Sono co-autore di entrambi, sì. L’idea nasce durante una passeggiata con Anna Godano, che oltre ad essere la mia compagna è anche una delle co-produttrici del film. Ci stavamo interrogando su quali fossero le pochissime oggettività presenti sul pianeta e ci è venuta in mente la legge di gravità. Da lì ho pensato cosa sarebbe successo se un uomo fosse nato in sua assenza. Poi il film ha preso un’altra piega, nel senso che non si esplicita mai che il protagonista sia nato in assenza di gravità o soffra di questa anomalia.
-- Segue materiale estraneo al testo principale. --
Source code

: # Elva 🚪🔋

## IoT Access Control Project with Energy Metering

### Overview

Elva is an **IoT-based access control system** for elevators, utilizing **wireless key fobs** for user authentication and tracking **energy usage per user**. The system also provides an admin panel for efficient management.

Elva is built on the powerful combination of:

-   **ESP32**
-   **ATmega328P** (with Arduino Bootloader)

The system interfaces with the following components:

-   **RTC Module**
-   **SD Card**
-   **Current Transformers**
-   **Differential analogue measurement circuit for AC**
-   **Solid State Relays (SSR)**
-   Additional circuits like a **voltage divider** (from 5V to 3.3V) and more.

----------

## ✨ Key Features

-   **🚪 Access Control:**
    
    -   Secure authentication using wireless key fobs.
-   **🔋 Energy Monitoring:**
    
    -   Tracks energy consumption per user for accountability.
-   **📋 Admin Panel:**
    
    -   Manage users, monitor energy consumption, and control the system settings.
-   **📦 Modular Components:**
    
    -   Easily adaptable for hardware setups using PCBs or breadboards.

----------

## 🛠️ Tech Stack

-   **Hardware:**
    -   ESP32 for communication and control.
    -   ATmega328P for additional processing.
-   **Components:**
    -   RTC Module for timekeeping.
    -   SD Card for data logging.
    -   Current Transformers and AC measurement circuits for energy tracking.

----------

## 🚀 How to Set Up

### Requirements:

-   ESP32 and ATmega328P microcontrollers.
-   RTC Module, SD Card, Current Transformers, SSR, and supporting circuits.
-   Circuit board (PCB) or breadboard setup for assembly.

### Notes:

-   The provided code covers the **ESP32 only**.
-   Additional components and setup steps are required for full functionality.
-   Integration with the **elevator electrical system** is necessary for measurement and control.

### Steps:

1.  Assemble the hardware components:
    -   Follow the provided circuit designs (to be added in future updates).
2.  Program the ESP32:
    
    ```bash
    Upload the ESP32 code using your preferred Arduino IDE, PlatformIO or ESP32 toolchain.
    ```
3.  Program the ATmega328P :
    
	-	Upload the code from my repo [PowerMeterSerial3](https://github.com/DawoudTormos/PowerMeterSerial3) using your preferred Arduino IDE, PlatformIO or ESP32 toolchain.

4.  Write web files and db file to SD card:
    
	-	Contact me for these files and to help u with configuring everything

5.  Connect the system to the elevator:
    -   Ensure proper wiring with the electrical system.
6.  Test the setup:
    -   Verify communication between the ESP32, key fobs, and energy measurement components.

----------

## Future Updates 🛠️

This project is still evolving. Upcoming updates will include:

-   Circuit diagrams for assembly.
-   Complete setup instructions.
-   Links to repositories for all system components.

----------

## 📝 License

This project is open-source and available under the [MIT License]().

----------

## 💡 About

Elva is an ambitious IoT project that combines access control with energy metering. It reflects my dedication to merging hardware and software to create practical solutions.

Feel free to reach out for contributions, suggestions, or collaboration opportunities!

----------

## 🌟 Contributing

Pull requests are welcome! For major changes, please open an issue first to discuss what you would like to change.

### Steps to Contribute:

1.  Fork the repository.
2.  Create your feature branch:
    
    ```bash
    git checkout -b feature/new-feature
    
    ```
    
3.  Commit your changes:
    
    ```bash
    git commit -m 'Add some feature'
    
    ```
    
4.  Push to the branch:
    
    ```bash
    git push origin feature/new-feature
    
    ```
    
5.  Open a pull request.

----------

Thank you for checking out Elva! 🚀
E’ solo un nomignolo spendibile a livello mediatico, che compare a metà del film. Ci interessava ragionare più che altro sul concetto di leggerezza. Un uomo diverso, un uomo ingenuo e leggero d’animo inserito in una società pesante, piena di pregiudizi, sfruttatrice, che lo rigetta e fatica ad accoglierlo. Poi siccome perseguo da qualche tempo un discorso sulla fiaba, ho stilizzato molto il racconto.
Marco Bonfanti
Ho letto che per il film sono state utilizzate alcune delle tecnologie di Gravity per rendere realistica l’assenza di gravità e hai avuto a disposizione i migliori professionisti italiani e internazionali del campo. Ci racconti come sono andate le riprese e quanto questo aspetto più tecnico ha avuto impatto su quello umano?
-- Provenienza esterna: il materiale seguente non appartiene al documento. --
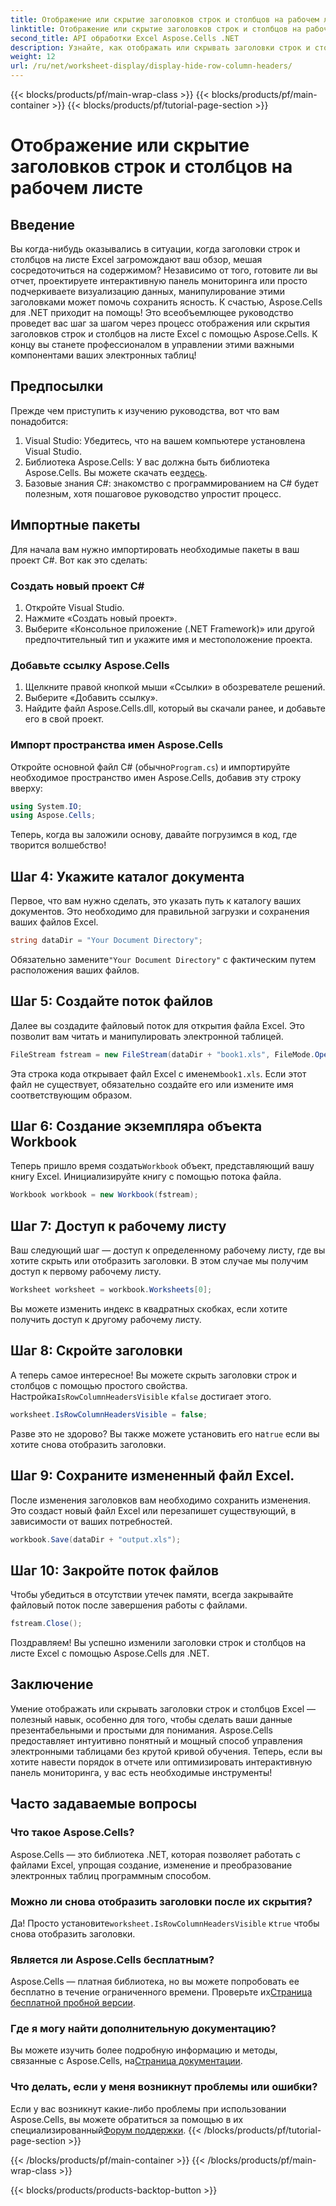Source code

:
 ```yaml
---
title: Отображение или скрытие заголовков строк и столбцов на рабочем листе
linktitle: Отображение или скрытие заголовков строк и столбцов на рабочем листе
second_title: API обработки Excel Aspose.Cells .NET
description: Узнайте, как отображать или скрывать заголовки строк и столбцов в листах Excel с помощью Aspose.Cells для .NET. Следуйте нашему подробному руководству.
weight: 12
url: /ru/net/worksheet-display/display-hide-row-column-headers/
---
```


{{< blocks/products/pf/main-wrap-class >}}
{{< blocks/products/pf/main-container >}}
{{< blocks/products/pf/tutorial-page-section >}}

# Отображение или скрытие заголовков строк и столбцов на рабочем листе

## Введение

Вы когда-нибудь оказывались в ситуации, когда заголовки строк и столбцов на листе Excel загромождают ваш обзор, мешая сосредоточиться на содержимом? Независимо от того, готовите ли вы отчет, проектируете интерактивную панель мониторинга или просто подчеркиваете визуализацию данных, манипулирование этими заголовками может помочь сохранить ясность. К счастью, Aspose.Cells для .NET приходит на помощь! Это всеобъемлющее руководство проведет вас шаг за шагом через процесс отображения или скрытия заголовков строк и столбцов на листе Excel с помощью Aspose.Cells. К концу вы станете профессионалом в управлении этими важными компонентами ваших электронных таблиц!

## Предпосылки

Прежде чем приступить к изучению руководства, вот что вам понадобится:

1. Visual Studio: Убедитесь, что на вашем компьютере установлена Visual Studio.
2.  Библиотека Aspose.Cells: У вас должна быть библиотека Aspose.Cells. Вы можете скачать ее[здесь](https://releases.aspose.com/cells/net/).
3. Базовые знания C#: знакомство с программированием на C# будет полезным, хотя пошаговое руководство упростит процесс.

## Импортные пакеты

Для начала вам нужно импортировать необходимые пакеты в ваш проект C#. Вот как это сделать:

### Создать новый проект C#

1. Откройте Visual Studio.
2. Нажмите «Создать новый проект».
3. Выберите «Консольное приложение (.NET Framework)» или другой предпочтительный тип и укажите имя и местоположение проекта.

### Добавьте ссылку Aspose.Cells

1. Щелкните правой кнопкой мыши «Ссылки» в обозревателе решений.
2. Выберите «Добавить ссылку».
3. Найдите файл Aspose.Cells.dll, который вы скачали ранее, и добавьте его в свой проект.

### Импорт пространства имен Aspose.Cells

 Откройте основной файл C# (обычно`Program.cs`) и импортируйте необходимое пространство имен Aspose.Cells, добавив эту строку вверху:

```csharp
using System.IO;
using Aspose.Cells;
```

Теперь, когда вы заложили основу, давайте погрузимся в код, где творится волшебство!

## Шаг 4: Укажите каталог документа

Первое, что вам нужно сделать, это указать путь к каталогу ваших документов. Это необходимо для правильной загрузки и сохранения ваших файлов Excel.

```csharp
string dataDir = "Your Document Directory";
```

 Обязательно замените`"Your Document Directory"` с фактическим путем расположения ваших файлов.

## Шаг 5: Создайте поток файлов

Далее вы создадите файловый поток для открытия файла Excel. Это позволит вам читать и манипулировать электронной таблицей.

```csharp
FileStream fstream = new FileStream(dataDir + "book1.xls", FileMode.Open);
```

Эта строка кода открывает файл Excel с именем`book1.xls`. Если этот файл не существует, обязательно создайте его или измените имя соответствующим образом.

## Шаг 6: Создание экземпляра объекта Workbook

 Теперь пришло время создать`Workbook` объект, представляющий вашу книгу Excel. Инициализируйте книгу с помощью потока файла.

```csharp
Workbook workbook = new Workbook(fstream);
```

## Шаг 7: Доступ к рабочему листу

Ваш следующий шаг — доступ к определенному рабочему листу, где вы хотите скрыть или отобразить заголовки. В этом случае мы получим доступ к первому рабочему листу.

```csharp
Worksheet worksheet = workbook.Worksheets[0];
```

Вы можете изменить индекс в квадратных скобках, если хотите получить доступ к другому рабочему листу.

## Шаг 8: Скройте заголовки

 А теперь самое интересное! Вы можете скрыть заголовки строк и столбцов с помощью простого свойства. Настройка`IsRowColumnHeadersVisible` к`false` достигает этого.

```csharp
worksheet.IsRowColumnHeadersVisible = false;
```

 Разве это не здорово? Вы также можете установить его на`true` если вы хотите снова отобразить заголовки.

## Шаг 9: Сохраните измененный файл Excel.

После изменения заголовков вам необходимо сохранить изменения. Это создаст новый файл Excel или перезапишет существующий, в зависимости от ваших потребностей.

```csharp
workbook.Save(dataDir + "output.xls");
```

## Шаг 10: Закройте поток файлов

Чтобы убедиться в отсутствии утечек памяти, всегда закрывайте файловый поток после завершения работы с файлами.

```csharp
fstream.Close();
```

Поздравляем! Вы успешно изменили заголовки строк и столбцов на листе Excel с помощью Aspose.Cells для .NET. 

## Заключение

Умение отображать или скрывать заголовки строк и столбцов Excel — полезный навык, особенно для того, чтобы сделать ваши данные презентабельными и простыми для понимания. Aspose.Cells предоставляет интуитивно понятный и мощный способ управления электронными таблицами без крутой кривой обучения. Теперь, если вы хотите навести порядок в отчете или оптимизировать интерактивную панель мониторинга, у вас есть необходимые инструменты!

## Часто задаваемые вопросы

### Что такое Aspose.Cells?
Aspose.Cells — это библиотека .NET, которая позволяет работать с файлами Excel, упрощая создание, изменение и преобразование электронных таблиц программным способом.

### Можно ли снова отобразить заголовки после их скрытия?
 Да! Просто установите`worksheet.IsRowColumnHeadersVisible` к`true` чтобы снова отобразить заголовки.

### Является ли Aspose.Cells бесплатным?
 Aspose.Cells — платная библиотека, но вы можете попробовать ее бесплатно в течение ограниченного времени. Проверьте их[Страница бесплатной пробной версии](https://releases.aspose.com/).

### Где я могу найти дополнительную документацию?
 Вы можете изучить более подробную информацию и методы, связанные с Aspose.Cells, на[Страница документации](https://reference.aspose.com/cells/net/).

### Что делать, если у меня возникнут проблемы или ошибки?
 Если у вас возникнут какие-либо проблемы при использовании Aspose.Cells, вы можете обратиться за помощью в их специализированный[Форум поддержки](https://forum.aspose.com/c/cells/9).
{{< /blocks/products/pf/tutorial-page-section >}}

{{< /blocks/products/pf/main-container >}}
{{< /blocks/products/pf/main-wrap-class >}}

{{< blocks/products/products-backtop-button >}}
Abbiamo utilizzato un braccio meccanico che si chiama Macomoco (gestito da Maurizio Corridori e dalla sua società). Esistono soltanto tre sistemi meccanici analoghi nel mondo (e uno è stato usato proprio nel film di Cuaron). Permette di creare delle evoluzioni aeree incredibili, come ribaltamenti e rotazioni sull’asse, ed è stato usato in numerose produzioni hollywoodiane. Poi abbiamo avuto una squadra straordinaria di stunt, guidata da Franco Salomon, per le coreografie che nella nostra idea dovevano sembrare dei balletti aerei.
In questo senso, abbiamo dovuto ricostruire a Cinecittà tutti gli ambienti in cui il protagonista vola, per semplificare il loro lavoro. In ultimo il nostro supervisor ai Vfx, Stefano Leoni, ha coordinato tre studi di post-produzione: Edi Effetti Digitali Italiani, Digital District e Netflix stessa.
Nel complesso volevamo che gli effetti speciali non fossero invadenti, ma che sembrassero quasi invisibili, perfettamente integrati nel racconto. Non puntavamo alla spettacolarità fine a se stessa, ma a qualcosa di più poetico, di più naturale. In questo senso il lato umano non è mai venuto meno.
Marco Bonfanti
Protagonista assoluto è ovviamente Elio Germano nei panni di Oscar. Ci racconti come l’hai scelto e come hai lavorato con lui sulla costruzione del personaggio?
Sono convinto che Elio sia tra i più bravi e dotati attori nel panorama odierno, non solo italiano. Il personaggio aveva sfaccettature complesse e inespresse da portare avanti ed ero sicuro Elio fosse perfetto per interpretarlo, anche fisicamente. Ci siamo incontrati una prima volta e ci siamo trovati subito d’accordo su tutto.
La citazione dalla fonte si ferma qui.